Bob Pastorella 10:51
Yeah, he, he had this ability. It's like, you know, and people don't realize he wrote the getaway, you know, the Grifters. His his books have been made other than, you know, the Killer Inside Me, his books have been made into films because they, even though you're following, you know, a morally corrupt character, usually, or somebody who's morally bankrupt, what you what you find is that it's just still A classic structure. And so, yeah, you can learn a lot just by, just by reading some choice Jim Thompson. That's like an education in a book, right there? Yeah. I mean,

Jon Bassoff 11:32
he was definitely my first education. And then I kind of shifted. And, you know, it's funny when I look at some of the earlier stuff that I, that I wrote it was, I could tell what I was reading at that time, too, you know.

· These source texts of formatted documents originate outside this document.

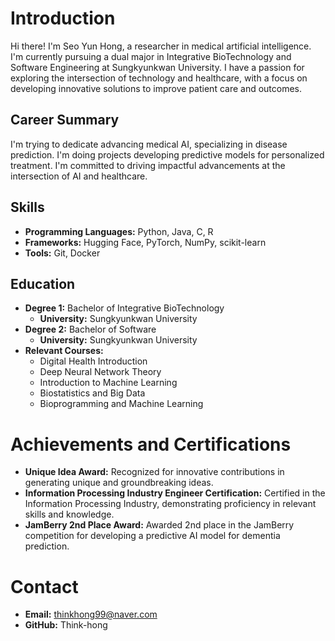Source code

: # Introduction

Hi there! I'm Seo Yun Hong, a researcher in medical artificial intelligence. I'm currently pursuing a dual major in Integrative BioTechnology and Software Engineering at Sungkyunkwan University. I have a passion for exploring the intersection of technology and healthcare, with a focus on developing innovative solutions to improve patient care and outcomes.

## Career Summary

I'm trying to dedicate advancing medical AI, specializing in disease prediction. I'm doing projects developing predictive models for personalized treatment. I'm committed to driving impactful advancements at the intersection of AI and healthcare.


## Skills

- **Programming Languages:** Python, Java, C, R
- **Frameworks:** Hugging Face, PyTorch, NumPy, scikit-learn
- **Tools:** Git, Docker

## Education

- **Degree 1:** Bachelor of Integrative BioTechnology
  - **University:** Sungkyunkwan University
- **Degree 2:** Bachelor of Software
  - **University:** Sungkyunkwan University
- **Relevant Courses:**
  - Digital Health Introduction
  - Deep Neural Network Theory
  - Introduction to Machine Learning
  - Biostatistics and Big Data
  - Bioprogramming and Machine Learning


# Achievements and Certifications

- **Unique Idea Award:** Recognized for innovative contributions in generating unique and groundbreaking ideas.
- **Information Processing Industry Engineer Certification:** Certified in the Information Processing Industry, demonstrating proficiency in relevant skills and knowledge.
- **JamBerry 2nd Place Award:** Awarded 2nd place in the JamBerry competition for developing a predictive AI model for dementia prediction.

# Contact

- **Email:** thinkhong99@naver.com
- **GitHub:** Think-hong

So I read right around that same time something to I read Camus the stranger, which is completely different, but Ha, you know, has a murder kind of at the at the center of it. And that struck me a lot. And then I started getting some of those Southern Gothic writers, especially Flannery O'Connor and and I think as a writer, once you start, you know, early on, I was since I was just imitating Jim Thompson and not doing a very good job of it, I really hadn't found my voice. But I think once you start finding several influences, and you're sort of imitating all of them, and you're not doing it very well, you can kind of get your own voice that way. And so I think in some ways, those combination of voices that I was imitating not well, turned into my own voice.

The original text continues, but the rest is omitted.